The Buddhist washing machine

This is my attempt to bring some clarity to a part of Buddhist psychology that caught my attention and opened a window into something I'd been pondering about for a while - namely, why do we become what we think? Also, why does a difficult thought lead to even more difficult thoughts? I've used the honeyball sutta as my basis and added a feedback loop.

So, I've been itching to do a diagram and here it is:




1. Imagine we start from a clean, neutral position (sometimes we wake up like this, or we can get there by using meditation techniques). Nothing is going on, there is stillness. 

2. We hear a sound (or other sense impression). In Buddhism this is called contact - there is the object (the form) and our corresponding consciousness that is generated by contact with the form. A sound is heard.

3. The sound is either pleasant, unpleasant or neither. We don't think about this - it's an instinctive reaction. This is called feeling tone.

4. Along with feeling tone comes perception. We know the object - sound of engine -> car. This also happens effortlessly.

5. Now, from the perception our thoughts open up. There's a car, it sounds old. In the honeyball sutta, this goes into mental proliferation - we keep having thoughts and they run away with our minds. However, it's important to note that each thought we have is in itself 'contact'. So, immediately we go back round the loop again.
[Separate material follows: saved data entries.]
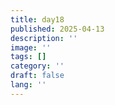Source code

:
 ```yaml
---
title: day18
published: 2025-04-13
description: ''
image: ''
tags: []
category: ''
draft: false 
lang: ''
---
```

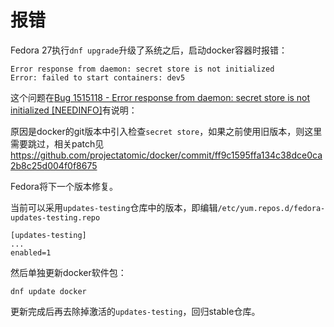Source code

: # 报错

Fedora 27执行`dnf upgrade`升级了系统之后，启动docker容器时报错：

```
Error response from daemon: secret store is not initialized
Error: failed to start containers: dev5
```

这个问题在[Bug 1515118 - Error response from daemon: secret store is not initialized [NEEDINFO]](https://bugzilla.redhat.com/show_bug.cgi?id=1515118)有说明：

原因是docker的git版本中引入检查`secret store`，如果之前使用旧版本，则这里需要跳过，相关patch见 https://github.com/projectatomic/docker/commit/ff9c1595ffa134c38dce0ca2b8c25d004f0f8675

Fedora将下一个版本修复。

当前可以采用`updates-testing`仓库中的版本，即编辑`/etc/yum.repos.d/fedora-updates-testing.repo`

```
[updates-testing]
...
enabled=1
```

然后单独更新docker软件包：

```
dnf update docker
```

更新完成后再去除掉激活的`updates-testing`，回归stable仓库。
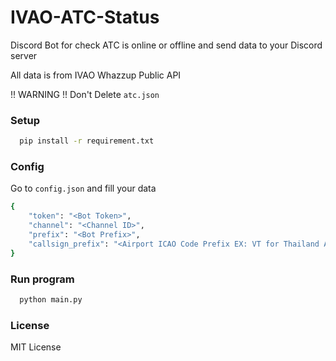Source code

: # IVAO-ATC-Status
Discord Bot for check ATC is online or offline and send data to your Discord server

All data is from IVAO Whazzup Public API

!! WARNING !! Don't Delete <code>atc.json</code>

### Setup
```bash
  pip install -r requirement.txt
```
### Config 
Go to <code>config.json</code> and fill your data
```bash
{
    "token": "<Bot Token>",
    "channel": "<Channel ID>",
    "prefix": "<Bot Prefix>",
    "callsign_prefix": "<Airport ICAO Code Prefix EX: VT for Thailand Airport>"
}
```

### Run program
```bash
  python main.py
```

### License
MIT License
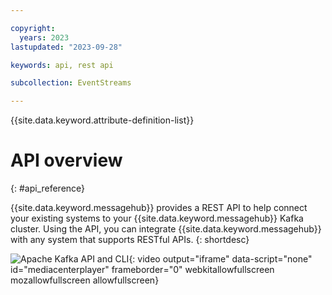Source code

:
 ```yaml
---

copyright:
  years: 2023
lastupdated: "2023-09-28"

keywords: api, rest api

subcollection: EventStreams

---
```


{{site.data.keyword.attribute-definition-list}}

# API overview
{: #api_reference}

{{site.data.keyword.messagehub}} provides a REST API to help connect your existing systems to your {{site.data.keyword.messagehub}} Kafka cluster. Using the API, you can 
integrate {{site.data.keyword.messagehub}} with any system that supports RESTful APIs.
{: shortdesc}

![Apache Kafka API and CLI](https://www.kaltura.com/p/1773841/sp/177384100/embedIframeJs/uiconf_id/27941801/partner_id/1773841?iframeembed=true&entry_id=1_18293q1v){: video output="iframe" data-script="none" id="mediacenterplayer" frameborder="0" webkitallowfullscreen mozallowfullscreen allowfullscreen}
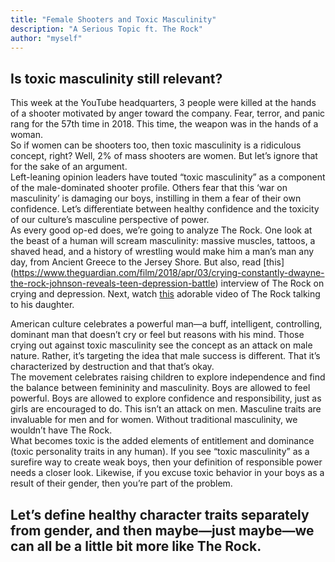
 ```yaml
---
title: "Female Shooters and Toxic Masculinity"
description: "A Serious Topic ft. The Rock"
author: "myself"
---
```


## Is toxic masculinity still relevant? 
This week at the YouTube headquarters, 3 people were killed at the hands of a shooter motivated by anger toward the company. Fear, terror, and panic rang for the 57th time in 2018. This time, the weapon was in the hands of a woman. <br>
So if women can be shooters too, then toxic masculinity is a ridiculous concept, right? Well, 2% of mass shooters are women. But let’s ignore that for the sake of an argument. <br>
Left-leaning opinion leaders have touted “toxic masculinity” as a component of the male-dominated shooter profile. Others fear that this ‘war on masculinity’ is damaging our boys, instilling in them a fear of their own confidence. Let’s differentiate between healthy confidence and the toxicity of our culture’s masculine perspective of power. <br>
As every good op-ed does, we’re going to analyze The Rock. One look at the beast of a human will scream masculinity: massive muscles, tattoos, a shaved head, and a history of wrestling would make him a man’s man any day, from Ancient Greece to the Jersey Shore. But also, read [this] (https://www.theguardian.com/film/2018/apr/03/crying-constantly-dwayne-the-rock-johnson-reveals-teen-depression-battle)  interview of The Rock on crying and depression. Next, watch [this](https://www.youtube.com/embed/H0Wq5LApxCQ) adorable video of The Rock talking to his daughter. <br>

American culture celebrates a powerful man—a buff, intelligent, controlling, dominant man that doesn’t cry or feel but reasons with his mind. Those crying out against toxic masculinity see the concept as an attack on male nature. Rather, it’s targeting the idea that male success is different. That it’s characterized by destruction and that that’s okay. <br>
The movement celebrates raising children to explore independence and find the balance between femininity and masculinity. Boys are allowed to feel powerful. Boys are allowed to explore confidence and responsibility, just as girls are encouraged to do. This isn’t an attack on men. Masculine traits are invaluable for men and for women. Without traditional masculinity, we wouldn’t have The Rock. <br>
What becomes toxic is the added elements of entitlement and dominance (toxic personality traits in any human). If you see “toxic masculinity” as a surefire way to create weak boys, then your definition of responsible power needs a closer look. Likewise, if you excuse toxic behavior in your boys as a result of their gender, then you’re part of the problem. <br>
## Let’s define healthy character traits separately from gender, and then maybe—just maybe—we can all be a little bit more like The Rock.
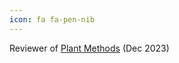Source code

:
 ```yaml
---
icon: fa fa-pen-nib
---
```


Reviewer of <a href="https://plantmethods.biomedcentral.com/" target="_blank">Plant Methods</a> (Dec 2023)
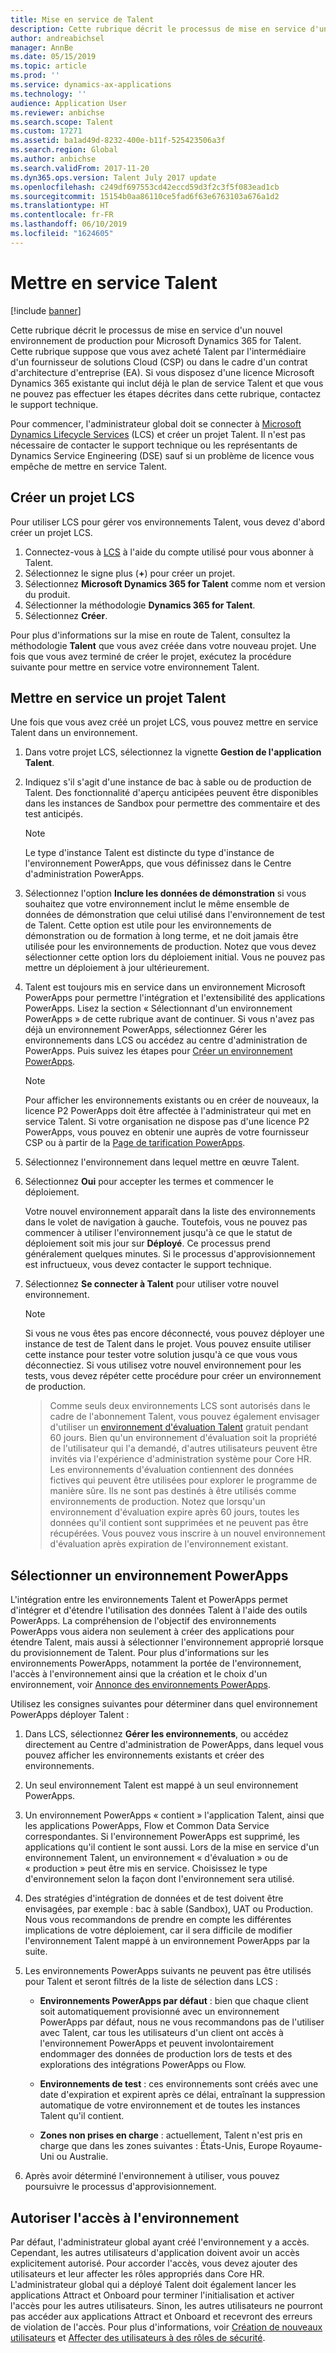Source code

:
 ```yaml
---
title: Mise en service de Talent
description: Cette rubrique décrit le processus de mise en service d'un nouvel environnement pour Microsoft Dynamics 365 for Talent.
author: andreabichsel
manager: AnnBe
ms.date: 05/15/2019
ms.topic: article
ms.prod: ''
ms.service: dynamics-ax-applications
ms.technology: ''
audience: Application User
ms.reviewer: anbichse
ms.search.scope: Talent
ms.custom: 17271
ms.assetid: ba1ad49d-8232-400e-b11f-525423506a3f
ms.search.region: Global
ms.author: anbichse
ms.search.validFrom: 2017-11-20
ms.dyn365.ops.version: Talent July 2017 update
ms.openlocfilehash: c249df697553cd42eccd59d3f2c3f5f083ead1cb
ms.sourcegitcommit: 15154b0aa86110ce5fad6f63e6763103a676a1d2
ms.translationtype: HT
ms.contentlocale: fr-FR
ms.lasthandoff: 06/10/2019
ms.locfileid: "1624605"
---
```

# <a name="provision-talent"></a>Mettre en service Talent

[!include [banner](includes/banner.md)]

Cette rubrique décrit le processus de mise en service d'un nouvel environnement de production pour Microsoft Dynamics 365 for Talent. Cette rubrique suppose que vous avez acheté Talent par l'intermédiaire d'un fournisseur de solutions Cloud (CSP) ou dans le cadre d'un contrat d'architecture d'entreprise (EA). Si vous disposez d'une licence Microsoft Dynamics 365 existante qui inclut déjà le plan de service Talent et que vous ne pouvez pas effectuer les étapes décrites dans cette rubrique, contactez le support technique.

Pour commencer, l'administrateur global doit se connecter à [Microsoft Dynamics Lifecycle Services](https://lcs.dynamics.com) (LCS) et créer un projet Talent. Il n'est pas nécessaire de contacter le support technique ou les représentants de Dynamics Service Engineering (DSE) sauf si un problème de licence vous empêche de mettre en service Talent.

## <a name="create-an-lcs-project"></a>Créer un projet LCS
Pour utiliser LCS pour gérer vos environnements Talent, vous devez d'abord créer un projet LCS.

1. Connectez-vous à [LCS](https://lcs.dynamics.com/Logon/Index) à l'aide du compte utilisé pour vous abonner à Talent.
2. Sélectionnez le signe plus (**+**) pour créer un projet.
3. Sélectionnez **Microsoft Dynamics 365 for Talent** comme nom et version du produit.
4. Sélectionner la méthodologie **Dynamics 365 for Talent**.
5. Sélectionnez **Créer**.

Pour plus d'informations sur la mise en route de Talent, consultez la méthodologie **Talent** que vous avez créée dans votre nouveau projet. Une fois que vous avez terminé de créer le projet, exécutez la procédure suivante pour mettre en service votre environnement Talent.

## <a name="provision-a-talent-project"></a>Mettre en service un projet Talent
Une fois que vous avez créé un projet LCS, vous pouvez mettre en service Talent dans un environnement.

1. Dans votre projet LCS, sélectionnez la vignette **Gestion de l'application Talent**.
2. Indiquez s'il s'agit d'une instance de bac à sable ou de production de Talent. Des fonctionnalité d'aperçu anticipées peuvent être disponibles dans les instances de Sandbox pour permettre des commentaire et des test anticipés. 
    > [!NOTE]
    > Le type d'instance Talent est distincte du type d'instance de l'environnement PowerApps, que vous définissez dans le Centre d'administration PowerApps.
3. Sélectionnez l'option **Inclure les données de démonstration** si vous souhaitez que votre environnement inclut le même ensemble de données de démonstration que celui utilisé dans l'environnement de test de Talent. Cette option est utile pour les environnements de démonstration ou de formation à long terme, et ne doit jamais être utilisée pour les environnements de production.  Notez que vous devez sélectionner cette option lors du déploiement initial. Vous ne pouvez pas mettre un déploiement à jour ultérieurement.
4. Talent est toujours mis en service dans un environnement Microsoft PowerApps pour permettre l'intégration et l'extensibilité des applications PowerApps. Lisez la section « Sélectionnant d'un environnement PowerApps » de cette rubrique avant de continuer. Si vous n'avez pas déjà un environnement PowerApps, sélectionnez Gérer les environnements dans LCS ou accédez au centre d'administration de PowerApps. Puis suivez les étapes pour [Créer un environnement PowerApps](https://docs.microsoft.com/en-us/powerapps/administrator/create-environment).

    > [!NOTE]
    > Pour afficher les environnements existants ou en créer de nouveaux, la licence P2 PowerApps doit être affectée à l'administrateur qui met en service Talent. Si votre organisation ne dispose pas d'une licence P2 PowerApps, vous pouvez en obtenir une auprès de votre fournisseur CSP ou à partir de la [Page de tarification PowerApps](https://powerapps.microsoft.com/en-us/pricing/).

5. Sélectionnez l'environnement dans lequel mettre en œuvre Talent.
6. Sélectionnez **Oui** pour accepter les termes et commencer le déploiement.

    Votre nouvel environnement apparaît dans la liste des environnements dans le volet de navigation à gauche. Toutefois, vous ne pouvez pas commencer à utiliser l'environnement jusqu'à ce que le statut de déploiement soit mis jour sur **Déployé**. Ce processus prend généralement quelques minutes. Si le processus d'approvisionnement est infructueux, vous devez contacter le support technique.

7. Sélectionnez **Se connecter à Talent** pour utiliser votre nouvel environnement.

    > [!NOTE]
    > Si vous ne vous êtes pas encore déconnecté, vous pouvez déployer une instance de test de Talent dans le projet. Vous pouvez ensuite utiliser cette instance pour tester votre solution jusqu'à ce que vous vous déconnectiez. Si vous utilisez votre nouvel environnement pour les tests, vous devez répéter cette procédure pour créer un environnement de production.

    > Comme seuls deux environnements LCS sont autorisés dans le cadre de l'abonnement Talent, vous pouvez également envisager d'utiliser un [environnement d'évaluation Talent](https://dynamics.microsoft.com/en-us/talent/overview/) gratuit pendant 60 jours. Bien qu'un environnement d'évaluation soit la propriété de l'utilisateur qui l'a demandé, d'autres utilisateurs peuvent être invités via l'expérience d'administration système pour Core HR. Les environnements d'évaluation contiennent des données fictives qui peuvent être utilisées pour explorer le programme de manière sûre. Ils ne sont pas destinés à être utilisés comme environnements de production. Notez que lorsqu'un environnement d'évaluation expire après 60 jours, toutes les données qu'il contient sont supprimées et ne peuvent pas être récupérées. Vous pouvez vous inscrire à un nouvel environnement d'évaluation après expiration de l'environnement existant.

## <a name="select-a-powerapps-environment"></a>Sélectionner un environnement PowerApps

L'intégration entre les environnements Talent et PowerApps permet d'intégrer et d'étendre l'utilisation des données Talent à l'aide des outils PowerApps. La compréhension de l'objectif des environnements PowerApps vous aidera non seulement à créer des applications pour étendre Talent, mais aussi à sélectionner l'environnement approprié lorsque du provisionnement de Talent. Pour plus d'informations sur les environnements PowerApps, notamment la portée de l'environnement, l'accès à l'environnement ainsi que la création et le choix d'un environnement, voir [Annonce des environnements PowerApps](https://powerapps.microsoft.com/en-us/blog/powerapps-environments/). 

Utilisez les consignes suivantes pour déterminer dans quel environnement PowerApps déployer Talent : 

1. Dans LCS, sélectionnez **Gérer les environnements**, ou accédez directement au Centre d'administration de PowerApps, dans lequel vous pouvez afficher les environnements existants et créer des environnements.
2. Un seul environnement Talent est mappé à un seul environnement PowerApps.
3. Un environnement PowerApps « contient » l'application Talent, ainsi que les applications PowerApps, Flow et Common Data Service correspondantes. Si l'environnement PowerApps est supprimé, les applications qu'il contient le sont aussi. Lors de la mise en service d'un environnement Talent, un environnement « d'évaluation » ou de « production » peut être mis en service. Choisissez le type d'environnement selon la façon dont l'environnement sera utilisé. 
4. Des stratégies d'intégration de données et de test doivent être envisagées, par exemple : bac à sable (Sandbox), UAT ou Production. Nous vous recommandons de prendre en compte les différentes implications de votre déploiement, car il sera difficile de modifier l'environnement Talent mappé à un environnement PowerApps par la suite.
5. Les environnements PowerApps suivants ne peuvent pas être utilisés pour Talent et seront filtrés de la liste de sélection dans LCS :
 
    - **Environnements PowerApps par défaut** : bien que chaque client soit automatiquement provisionné avec un environnement PowerApps par défaut, nous ne vous recommandons pas de l'utiliser avec Talent, car tous les utilisateurs d'un client ont accès à l'environnement PowerApps et peuvent involontairement endommager des données de production lors de tests et des explorations des intégrations PowerApps ou Flow.
   
    - **Environnements de test** : ces environnements sont créés avec une date d'expiration et expirent après ce délai, entraînant la suppression automatique de votre environnement et de toutes les instances Talent qu'il contient.
   
    - **Zones non prises en charge** : actuellement, Talent n'est pris en charge que dans les zones suivantes : États-Unis, Europe Royaume-Uni ou Australie.
  
6. Après avoir déterminé l'environnement à utiliser, vous pouvez poursuivre le processus d'approvisionnement. 
 
## <a name="grant-access-to-the-environment"></a>Autoriser l'accès à l'environnement
Par défaut, l'administrateur global ayant créé l'environnement y a accès. Cependant, les autres utilisateurs d'application doivent avoir un accès explicitement autorisé. Pour accorder l'accès, vous devez ajouter des utilisateurs et leur affecter les rôles appropriés dans Core HR. L'administrateur global qui a déployé Talent doit également lancer les applications Attract et Onboard pour terminer l'initialisation et activer l'accès pour les autres utilisateurs.  Sinon, les autres utilisateurs ne pourront pas accéder aux applications Attract et Onboard et recevront des erreurs de violation de l'accès. Pour plus d'informations, voir [Création de nouveaux utilisateurs](https://docs.microsoft.com/en-us/dynamics365/unified-operations/dev-itpro/sysadmin/tasks/create-new-users) et [Affecter des utilisateurs à des rôles de sécurité](https://docs.microsoft.com/en-us/dynamics365/unified-operations/dev-itpro/sysadmin/tasks/assign-users-security-roles). 
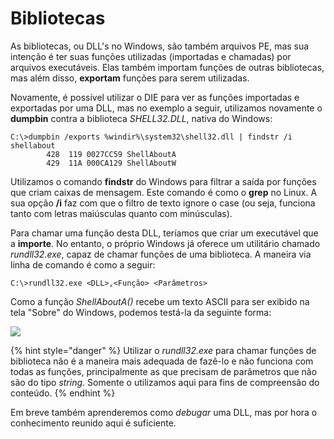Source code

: # Bibliotecas

As bibliotecas, ou DLL's no Windows, são também arquivos PE, mas sua intenção é ter suas funções utilizadas \(importadas e chamadas\) por arquivos executáveis. Elas também importam funções de outras bibliotecas, mas além disso, **exportam** funções para serem utilizadas.

Novamente, é possível utilizar o DIE para ver as funções importadas e exportadas por uma DLL, mas no exemplo a seguir, utilizamos novamente o **dumpbin** contra a biblioteca _SHELL32.DLL_, nativa do Windows:

```text
C:\>dumpbin /exports %windir%\system32\shell32.dll | findstr /i shellabout
        428  119 0027CC59 ShellAboutA
        429  11A 000CA129 ShellAboutW
```

Utilizamos o comando **findstr** do Windows para filtrar a saída por funções que criam caixas de mensagem. Este comando é como o **grep** no Linux. A sua opção **/i** faz com que o filtro de texto ignore o case \(ou seja, funciona tanto com letras maiúsculas quanto com minúsculas\).

Para chamar uma função desta DLL, teríamos que criar um executável que a **importe**. No entanto, o próprio Windows já oferece um utilitário chamado _rundll32.exe_, capaz de chamar funções de uma biblioteca. A maneira via linha de comando é como a seguir:

```text
C:\>rundll32.exe <DLL>,<Função> <Parâmetros>
```

Como a função _ShellAboutA\(\)_ recebe um texto ASCII para ser exibido na tela "Sobre" do Windows, podemos testá-la da seguinte forma:

![](../.gitbook/assets/shellabouta.png)

{% hint style="danger" %}
Utilizar o _rundll32.exe_ para chamar funções de biblioteca não é a maneira mais adequada de fazê-lo e não funciona com todas as funções, principalmente as que precisam de parâmetros que não são do tipo _string_. Somente o utilizamos aqui para fins de compreensão do conteúdo.
{% endhint %}

Em breve também aprenderemos como _debugar_ uma DLL, mas por hora o conhecimento reunido aqui é suficiente.

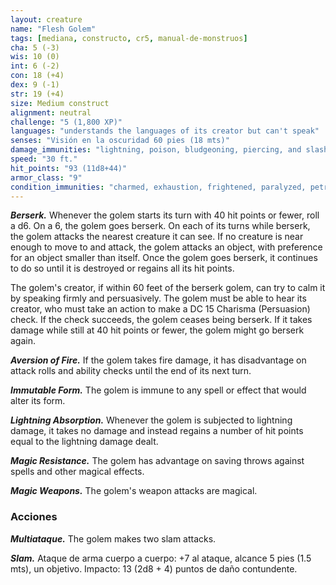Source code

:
 ```yaml
---
layout: creature
name: "Flesh Golem"
tags: [mediana, constructo, cr5, manual-de-monstruos]
cha: 5 (-3)
wis: 10 (0)
int: 6 (-2)
con: 18 (+4)
dex: 9 (-1)
str: 19 (+4)
size: Medium construct
alignment: neutral
challenge: "5 (1,800 XP)"
languages: "understands the languages of its creator but can't speak"
senses: "Visión en la oscuridad 60 pies (18 mts)"
damage_immunities: "lightning, poison, bludgeoning, piercing, and slashing from nonmagical weapons that aren't adamantine"
speed: "30 ft."
hit_points: "93 (11d8+44)"
armor_class: "9"
condition_immunities: "charmed, exhaustion, frightened, paralyzed, petrified, poisoned"
---
```


***Berserk.*** Whenever the golem starts its turn with 40 hit points or fewer, roll a d6. On a 6, the golem goes berserk. On each of its turns while berserk, the golem attacks the nearest creature it can see. If no creature is near enough to move to and attack, the golem attacks an object, with preference for an object smaller than itself. Once the golem goes berserk, it continues to do so until it is destroyed or regains all its hit points.

The golem's creator, if within 60 feet of the berserk golem, can try to calm it by speaking firmly and persuasively. The golem must be able to hear its creator, who must take an action to make a DC 15 Charisma (Persuasion) check. If the check succeeds, the golem ceases being berserk. If it takes damage while still at 40 hit points or fewer, the golem might go berserk again.

***Aversion of Fire.*** If the golem takes fire damage, it has disadvantage on attack rolls and ability checks until the end of its next turn.

***Immutable Form.*** The golem is immune to any spell or effect that would alter its form.

***Lightning Absorption.*** Whenever the golem is subjected to lightning damage, it takes no damage and instead regains a number of hit points equal to the lightning damage dealt.

***Magic Resistance.*** The golem has advantage on saving throws against spells and other magical effects.

***Magic Weapons.*** The golem's weapon attacks are magical.

### Acciones

***Multiataque.*** The golem makes two slam attacks.

***Slam.*** Ataque de arma cuerpo a cuerpo: +7 al ataque, alcance 5 pies (1.5 mts), un objetivo. Impacto: 13 (2d8 + 4) puntos de daño contundente.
Sometimes a sound can be neutral, then we perceive it, have a thought about it and then it's this thought that generates the unpleasantness in us.

That completes the loop. Each moment of consciousness conditions the next. Once we have one negative thought we start a cycle of negative thinking that gathers momentum in our heads (the same goes for positive thoughts too). We can interrupt this process by applying mindfulness at the thinking stage and directing our thoughts into something else. Something external might also shift us into a new cycle - a phone call from a friend, a nice poem. Anyway, round and round we go loading new events into our minds like clothes into a washing machine.

I like to use this model at regular moments in the day - what is going on right now? How am I feeling? What flavour of thoughts am I thinking? Can I introduce more positive thoughts? Can I put myself in more positive situations? What is generating the negative thoughts? And so on. The way I am thinking is conditioned by the situations I am in and my learned responses to them. This attitude gives me a little bit of room around difficult ideas I might be having - they're not me, they're just what is going on right now.

Extra note, you might also notice that this process is formed from the five aggregates - the elements of self creation - although I'm not going to go there.